Seth also highlighted emerging identity threats across APIs, insider misuse, cross-border data compromise, machine analytics, service accounts, UPI, fintech, social media and digital grooming risks involving minors. She said children’s data requires particular attention under data protection obligations.

Referring to the Digital Personal Data Protection framework, she said organisations must recognise their roles as data fiduciaries and processors, build appropriate systems and processes, and comply with breach-notification obligations.

“Data fiduciaries have to put in place systems and processes in order to comply,” Seth said.

She added that breach notification timelines are becoming critical, with organisations expected to respond quickly when personal data is compromised. Cyber incident reporting, takedown obligations and regulator-facing communication must therefore be part of identity and access governance.

On cybercrime provisions, Seth said identity theft, cheating by personation and misuse by service providers are already addressed under legal provisions, but the application of these laws is becoming more challenging as technology changes. She pointed to provisions dealing with identity-related offences and service-provider liability as particularly relevant.
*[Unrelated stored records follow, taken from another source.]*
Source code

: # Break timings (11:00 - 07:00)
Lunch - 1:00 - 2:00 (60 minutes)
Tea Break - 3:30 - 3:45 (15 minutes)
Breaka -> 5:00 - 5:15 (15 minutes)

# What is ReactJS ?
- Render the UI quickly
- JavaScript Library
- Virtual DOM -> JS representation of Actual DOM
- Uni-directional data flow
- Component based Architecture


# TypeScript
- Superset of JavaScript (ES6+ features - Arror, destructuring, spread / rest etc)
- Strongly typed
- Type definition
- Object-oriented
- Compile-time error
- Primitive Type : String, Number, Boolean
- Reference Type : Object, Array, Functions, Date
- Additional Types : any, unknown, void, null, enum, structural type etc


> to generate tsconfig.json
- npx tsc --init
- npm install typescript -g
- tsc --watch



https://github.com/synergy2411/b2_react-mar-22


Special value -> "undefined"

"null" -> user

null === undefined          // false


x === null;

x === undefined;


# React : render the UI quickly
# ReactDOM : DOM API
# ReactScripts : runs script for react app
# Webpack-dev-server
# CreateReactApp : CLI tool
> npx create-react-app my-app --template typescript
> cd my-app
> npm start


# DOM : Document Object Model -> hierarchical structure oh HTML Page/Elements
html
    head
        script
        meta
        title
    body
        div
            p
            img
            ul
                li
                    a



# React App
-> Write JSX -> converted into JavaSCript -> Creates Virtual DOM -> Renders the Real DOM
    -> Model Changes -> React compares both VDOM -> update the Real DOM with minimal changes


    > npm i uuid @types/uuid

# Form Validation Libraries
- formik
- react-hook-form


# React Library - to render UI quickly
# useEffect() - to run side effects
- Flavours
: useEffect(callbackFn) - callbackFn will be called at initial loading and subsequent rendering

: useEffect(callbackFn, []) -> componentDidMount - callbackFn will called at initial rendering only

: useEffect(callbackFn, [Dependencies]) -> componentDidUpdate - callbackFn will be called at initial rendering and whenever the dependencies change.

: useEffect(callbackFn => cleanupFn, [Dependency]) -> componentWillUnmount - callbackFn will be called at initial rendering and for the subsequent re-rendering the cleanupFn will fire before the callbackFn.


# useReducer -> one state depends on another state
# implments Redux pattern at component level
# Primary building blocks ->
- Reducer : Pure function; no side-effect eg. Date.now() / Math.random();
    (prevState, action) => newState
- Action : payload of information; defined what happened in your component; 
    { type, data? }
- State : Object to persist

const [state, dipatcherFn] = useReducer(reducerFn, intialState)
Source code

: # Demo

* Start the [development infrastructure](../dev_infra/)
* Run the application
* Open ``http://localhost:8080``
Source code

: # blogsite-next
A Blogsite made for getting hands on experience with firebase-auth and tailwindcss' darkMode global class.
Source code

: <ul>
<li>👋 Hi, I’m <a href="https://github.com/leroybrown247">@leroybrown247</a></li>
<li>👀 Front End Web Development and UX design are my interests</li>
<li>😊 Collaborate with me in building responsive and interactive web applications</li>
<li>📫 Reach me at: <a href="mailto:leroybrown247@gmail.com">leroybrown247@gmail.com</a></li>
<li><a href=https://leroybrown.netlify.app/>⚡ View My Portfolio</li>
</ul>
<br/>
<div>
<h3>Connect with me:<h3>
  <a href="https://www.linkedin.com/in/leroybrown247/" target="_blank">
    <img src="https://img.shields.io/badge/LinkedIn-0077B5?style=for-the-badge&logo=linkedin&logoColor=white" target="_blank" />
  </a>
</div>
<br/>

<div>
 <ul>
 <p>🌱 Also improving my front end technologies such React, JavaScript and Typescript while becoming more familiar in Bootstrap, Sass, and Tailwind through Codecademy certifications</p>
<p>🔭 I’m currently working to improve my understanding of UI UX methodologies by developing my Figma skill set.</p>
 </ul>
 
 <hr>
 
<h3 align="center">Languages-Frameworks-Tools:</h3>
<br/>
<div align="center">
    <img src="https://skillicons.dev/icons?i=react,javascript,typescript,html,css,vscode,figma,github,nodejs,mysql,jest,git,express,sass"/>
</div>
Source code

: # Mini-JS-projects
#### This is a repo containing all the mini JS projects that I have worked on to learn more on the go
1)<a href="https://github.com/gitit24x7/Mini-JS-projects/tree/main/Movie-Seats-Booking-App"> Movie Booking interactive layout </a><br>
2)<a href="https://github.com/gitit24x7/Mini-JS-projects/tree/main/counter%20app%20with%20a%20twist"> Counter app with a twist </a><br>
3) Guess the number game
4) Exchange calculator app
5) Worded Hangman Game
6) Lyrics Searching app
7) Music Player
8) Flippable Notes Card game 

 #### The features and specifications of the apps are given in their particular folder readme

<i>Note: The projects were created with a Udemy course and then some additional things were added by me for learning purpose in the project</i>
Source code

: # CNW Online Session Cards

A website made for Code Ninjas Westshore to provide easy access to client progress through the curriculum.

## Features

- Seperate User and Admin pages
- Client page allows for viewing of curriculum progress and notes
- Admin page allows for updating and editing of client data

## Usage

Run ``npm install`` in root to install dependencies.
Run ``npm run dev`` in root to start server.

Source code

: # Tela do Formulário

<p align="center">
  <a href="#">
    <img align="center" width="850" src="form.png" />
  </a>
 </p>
“Sections 66C and 66D are more identity-related,” she said, referring to offences around identity theft and cheating by personation under India’s cyber law framework.

She also said service providers must recognise the significance of provisions dealing with confidentiality, privacy and unlawful disclosure of information.

“Section 72A is also important for service providers,” Seth said.

Seth said banks and regulated entities cannot treat cybersecurity guidelines as advisory documents without consequence. Courts have already considered whether banks followed prescribed security practices, and failure to maintain appropriate standards can lead to liability.

“It is not just that there is a guideline and nobody follows it,” she said.

She said identity governance must also account for retention rules, children’s data, tokenisation, anonymisation, pseudonymisation and re-identification risk. Even anonymised data may become legally sensitive if it can be re-identified through AI or other advanced methods.

“If it is anonymised data, can you decipher the original content and identify it? Those things are also important,” she said.

Seth said organisations must strengthen role-based access, monitor gaps, conduct audits and deploy secure mechanisms. In AI-led environments, she said, organisations must assess whether data use is necessary, proportionate and aligned with legal obligations.

She also pointed to the role of government agencies and policy bodies, including the Ministry of Electronics and Information Technology, CERT-In, law enforcement and cyber policy institutions, in shaping cyber compliance and incident response expectations. She noted that takedown timelines for certain forms of harmful online content are becoming shorter, making response readiness more important.

For enterprises, Seth outlined a roadmap centred on identity-centric zero trust, strong authentication, governance, monitoring, legal compliance, breach notification, resilience planning and contractual safeguards. She said organisations must also address cross-border transfers, vendor identities and AI-related identity risks.

“We need an identity-centric zero trust programme with strong authentication and policies in place,” she said.

She urged organisations to unify identity across platforms, cloud environments and AI systems; automate controls wherever possible; and build resilience against identity-led attacks.

“Unify identity across all platforms, automate to whatever extent possible and build resilience against identity attacks,” Seth said.

Seth’s address positioned identity as a convergence point for cybersecurity, law, regulation, evidence and digital rights. The message for enterprises was that identity governance can no longer remain a back-end IT control. In the AI era, it is becoming a legal control plane that determines how organisations secure users, protect data, prove compliance and respond when digital trust is challenged.